As this piece in The Wall Street Journal notes, media buyers like the idea of a combined company and that makes sense. Fewer people to negotiate with makes like easier for them:

"From a buyer’s perspective, it creates healthy competition in the marketplace and gives us a great deal more fluidity across a diverse set of assets,” as well as more “compelling packages," said David Cohen, president of Interpublic Group of Cos. ’ Magna media-buying unit in North America. "Viacom is the scrappy kid in the playground willing to try anything once and CBS is the tried and true elder statesman. The juxtaposition of these two is actually quite exciting and something I’d very much like to see."

But making ad buys less complicated for advertisers doesn't bring any real value to a merged CBS/Viacom. And in fact, the piece doesn't even try and argue that "ease of use" is a valid reason for the merger. It does, however, contain a statement from National Amusements Inc., which holds nearly 80% voting stakes in CBS and Viacom. That statement argues the merger could "allow the combined company to respond even more aggressively and effectively to the challenges of the changing entertainment and media landscape."

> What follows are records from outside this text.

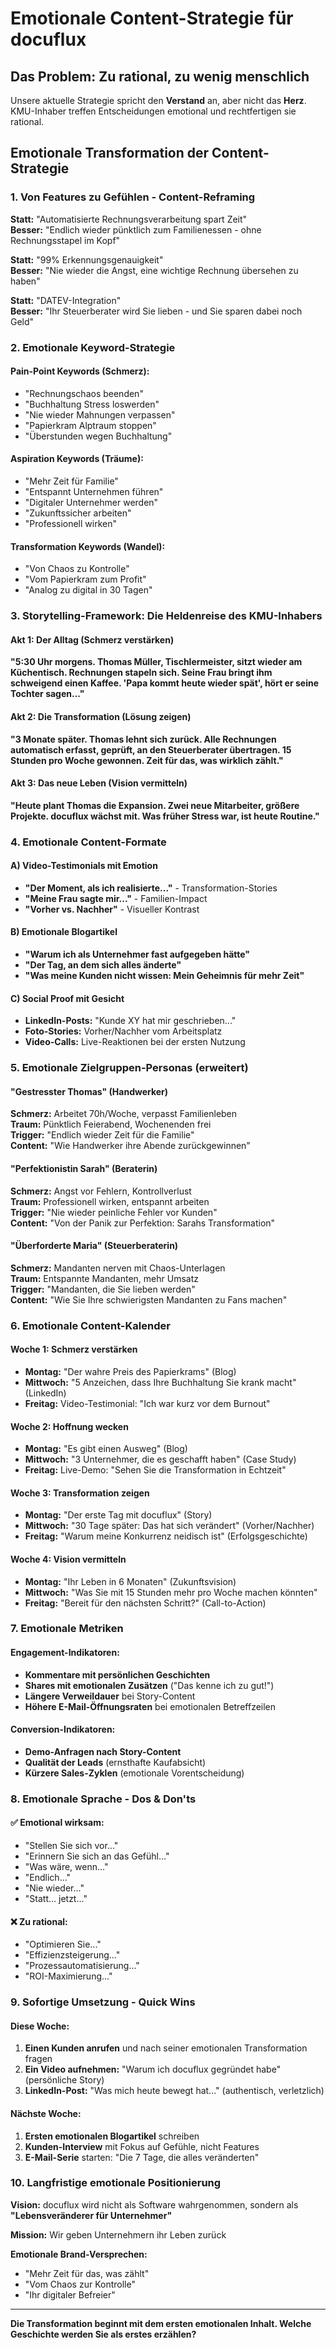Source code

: # Emotionale Content-Strategie für docuflux

## Das Problem: Zu rational, zu wenig menschlich

Unsere aktuelle Strategie spricht den **Verstand** an, aber nicht das **Herz**. KMU-Inhaber treffen Entscheidungen emotional und rechtfertigen sie rational.

## Emotionale Transformation der Content-Strategie

### 1. Von Features zu Gefühlen - Content-Reframing

**Statt:** "Automatisierte Rechnungsverarbeitung spart Zeit"  
**Besser:** "Endlich wieder pünktlich zum Familienessen - ohne Rechnungsstapel im Kopf"

**Statt:** "99% Erkennungsgenauigkeit"  
**Besser:** "Nie wieder die Angst, eine wichtige Rechnung übersehen zu haben"

**Statt:** "DATEV-Integration"  
**Besser:** "Ihr Steuerberater wird Sie lieben - und Sie sparen dabei noch Geld"

### 2. Emotionale Keyword-Strategie

#### Pain-Point Keywords (Schmerz):
- "Rechnungschaos beenden"
- "Buchhaltung Stress loswerden"
- "Nie wieder Mahnungen verpassen"
- "Papierkram Alptraum stoppen"
- "Überstunden wegen Buchhaltung"

#### Aspiration Keywords (Träume):
- "Mehr Zeit für Familie"
- "Entspannt Unternehmen führen"
- "Digitaler Unternehmer werden"
- "Zukunftssicher arbeiten"
- "Professionell wirken"

#### Transformation Keywords (Wandel):
- "Von Chaos zu Kontrolle"
- "Vom Papierkram zum Profit"
- "Analog zu digital in 30 Tagen"

### 3. Storytelling-Framework: Die Heldenreise des KMU-Inhabers

#### Akt 1: Der Alltag (Schmerz verstärken)
**"5:30 Uhr morgens. Thomas Müller, Tischlermeister, sitzt wieder am Küchentisch. Rechnungen stapeln sich. Seine Frau bringt ihm schweigend einen Kaffee. 'Papa kommt heute wieder spät', hört er seine Tochter sagen..."**

#### Akt 2: Die Transformation (Lösung zeigen)
**"3 Monate später. Thomas lehnt sich zurück. Alle Rechnungen automatisch erfasst, geprüft, an den Steuerberater übertragen. 15 Stunden pro Woche gewonnen. Zeit für das, was wirklich zählt."**

#### Akt 3: Das neue Leben (Vision vermitteln)
**"Heute plant Thomas die Expansion. Zwei neue Mitarbeiter, größere Projekte. docuflux wächst mit. Was früher Stress war, ist heute Routine."**

### 4. Emotionale Content-Formate

#### A) Video-Testimonials mit Emotion
- **"Der Moment, als ich realisierte..."** - Transformation-Stories
- **"Meine Frau sagte mir..."** - Familien-Impact
- **"Vorher vs. Nachher"** - Visueller Kontrast

#### B) Emotionale Blogartikel
- **"Warum ich als Unternehmer fast aufgegeben hätte"**
- **"Der Tag, an dem sich alles änderte"**
- **"Was meine Kunden nicht wissen: Mein Geheimnis für mehr Zeit"**

#### C) Social Proof mit Gesicht
- **LinkedIn-Posts:** "Kunde XY hat mir geschrieben..."
- **Foto-Stories:** Vorher/Nachher vom Arbeitsplatz
- **Video-Calls:** Live-Reaktionen bei der ersten Nutzung

### 5. Emotionale Zielgruppen-Personas (erweitert)

#### "Gestresster Thomas" (Handwerker)
**Schmerz:** Arbeitet 70h/Woche, verpasst Familienleben  
**Traum:** Pünktlich Feierabend, Wochenenden frei  
**Trigger:** "Endlich wieder Zeit für die Familie"  
**Content:** "Wie Handwerker ihre Abende zurückgewinnen"

#### "Perfektionistin Sarah" (Beraterin)
**Schmerz:** Angst vor Fehlern, Kontrollverlust  
**Traum:** Professionell wirken, entspannt arbeiten  
**Trigger:** "Nie wieder peinliche Fehler vor Kunden"  
**Content:** "Von der Panik zur Perfektion: Sarahs Transformation"

#### "Überforderte Maria" (Steuerberaterin)
**Schmerz:** Mandanten nerven mit Chaos-Unterlagen  
**Traum:** Entspannte Mandanten, mehr Umsatz  
**Trigger:** "Mandanten, die Sie lieben werden"  
**Content:** "Wie Sie Ihre schwierigsten Mandanten zu Fans machen"

### 6. Emotionale Content-Kalender

#### Woche 1: Schmerz verstärken
- **Montag:** "Der wahre Preis des Papierkrams" (Blog)
- **Mittwoch:** "5 Anzeichen, dass Ihre Buchhaltung Sie krank macht" (LinkedIn)
- **Freitag:** Video-Testimonial: "Ich war kurz vor dem Burnout"

#### Woche 2: Hoffnung wecken
- **Montag:** "Es gibt einen Ausweg" (Blog)
- **Mittwoch:** "3 Unternehmer, die es geschafft haben" (Case Study)
- **Freitag:** Live-Demo: "Sehen Sie die Transformation in Echtzeit"

#### Woche 3: Transformation zeigen
- **Montag:** "Der erste Tag mit docuflux" (Story)
- **Mittwoch:** "30 Tage später: Das hat sich verändert" (Vorher/Nachher)
- **Freitag:** "Warum meine Konkurrenz neidisch ist" (Erfolgsgeschichte)

#### Woche 4: Vision vermitteln
- **Montag:** "Ihr Leben in 6 Monaten" (Zukunftsvision)
- **Mittwoch:** "Was Sie mit 15 Stunden mehr pro Woche machen könnten"
- **Freitag:** "Bereit für den nächsten Schritt?" (Call-to-Action)

### 7. Emotionale Metriken

#### Engagement-Indikatoren:
- **Kommentare mit persönlichen Geschichten**
- **Shares mit emotionalen Zusätzen** ("Das kenne ich zu gut!")
- **Längere Verweildauer** bei Story-Content
- **Höhere E-Mail-Öffnungsraten** bei emotionalen Betreffzeilen

#### Conversion-Indikatoren:
- **Demo-Anfragen nach Story-Content**
- **Qualität der Leads** (ernsthafte Kaufabsicht)
- **Kürzere Sales-Zyklen** (emotionale Vorentscheidung)

### 8. Emotionale Sprache - Dos & Don'ts

#### ✅ Emotional wirksam:
- "Stellen Sie sich vor..."
- "Erinnern Sie sich an das Gefühl..."
- "Was wäre, wenn..."
- "Endlich..."
- "Nie wieder..."
- "Statt... jetzt..."

#### ❌ Zu rational:
- "Optimieren Sie..."
- "Effizienzsteigerung..."
- "Prozessautomatisierung..."
- "ROI-Maximierung..."

### 9. Sofortige Umsetzung - Quick Wins

#### Diese Woche:
1. **Einen Kunden anrufen** und nach seiner emotionalen Transformation fragen
2. **Ein Video aufnehmen:** "Warum ich docuflux gegründet habe" (persönliche Story)
3. **LinkedIn-Post:** "Was mich heute bewegt hat..." (authentisch, verletzlich)

#### Nächste Woche:
1. **Ersten emotionalen Blogartikel** schreiben
2. **Kunden-Interview** mit Fokus auf Gefühle, nicht Features
3. **E-Mail-Serie** starten: "Die 7 Tage, die alles veränderten"

### 10. Langfristige emotionale Positionierung

**Vision:** docuflux wird nicht als Software wahrgenommen, sondern als **"Lebensveränderer für Unternehmer"**

**Mission:** Wir geben Unternehmern ihr Leben zurück

**Emotionale Brand-Versprechen:**
- "Mehr Zeit für das, was zählt"
- "Vom Chaos zur Kontrolle"
- "Ihr digitaler Befreier"

---

**Die Transformation beginnt mit dem ersten emotionalen Inhalt. Welche Geschichte werden Sie als erstes erzählen?**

That vague proclamation doesn't provide much of a reason why the deal makes sense, other than serving to consolidate power among some members of the Redstone family. How does a combined company respond more aggressively than the two individual companies can now? In fact, there's a good argument to be made that a larger company containing such disparate properties could be less nimble and more likely to be risk-adverse at a time when the media business is undergoing a whirlwind of changes.

Much is made of the success of Les Moonves during his time as CBS CEO. And there are many success for him to be proud of. CBS remains strong in primetime and it has been able to monetize its content as well as any American television network. Revenues are also strong, although it's worth noting that an increasingly large percentage of the CBS revenue stream is provided by licensing of content and retransmission consent fees. Neither one of which are likely to continue growing at their current rate.

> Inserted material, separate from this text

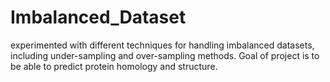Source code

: # Imbalanced_Dataset
experimented with different techniques for handling imbalanced datasets, including under-sampling and over-sampling methods. Goal of project is to be able to predict protein homology and structure.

But even if you accept the premise that Moonves has been successful at CBS, there is little evidence to suggest he can turn around Viacom's troubled cable networks. Viacom owns a wide range of properties and they each have different problems. But generally speaking, their ratings are slumping from a combination of competition from streaming and an audience's reluctance to sit through the current heavy ad load. Nothing in the background of Les Moonves suggests that he is the right person to solve either of those challenges. In fact, there's an argument to be made that the best way to revive Viacom's lagging cable TV assets is to completely blow up the current business model and that seems an unlikely choice from a guy who has become a leading proponent for the current broadcast television model. In fact, the only short-term positive for a Moonves-led Viacom is that he could use Viacom's many cable assets as more leverage to extract increased retrans fees from pay-TV providers. But that's a short-sighted approach that would inflict even more damage on Viacom's struggling TV networks.

Les Moonves does what he does very well. But I'm not convinced that he's the best future for Viacom, despite the relentless hype from some media analysts. Wall Street loves to deal with familiar faces. But sometimes, what sounds good in the abstract turns out to be a disaster once it's time to get things done. Viacom's problems won't be fixed by simply grafting it onto another media company. It needs a new CEO and a new vision for success. Neither one of which will appear if CBS and Viacom do indeed merge back together.